EXERCISE GOAL:
Beginning at the line that contains "yet a general", transcribe the remaining lines of the listing exactly; include the final line and omit everything before.
# # # #
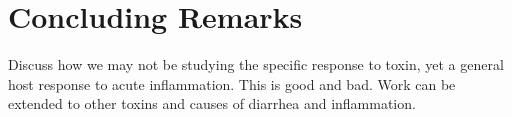 \chapter{Concluding Remarks}

Discuss how we may not be studying the specific response to toxin,
yet a general host response to acute inflammation. This is good and 
bad. Work can be extended to other toxins and causes of
diarrhea and inflammation.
# # # #
SOLUTION TO THIS PROBLEM:
yet a general host response to acute inflammation. This is good and 
bad. Work can be extended to other toxins and causes of
diarrhea and inflammation.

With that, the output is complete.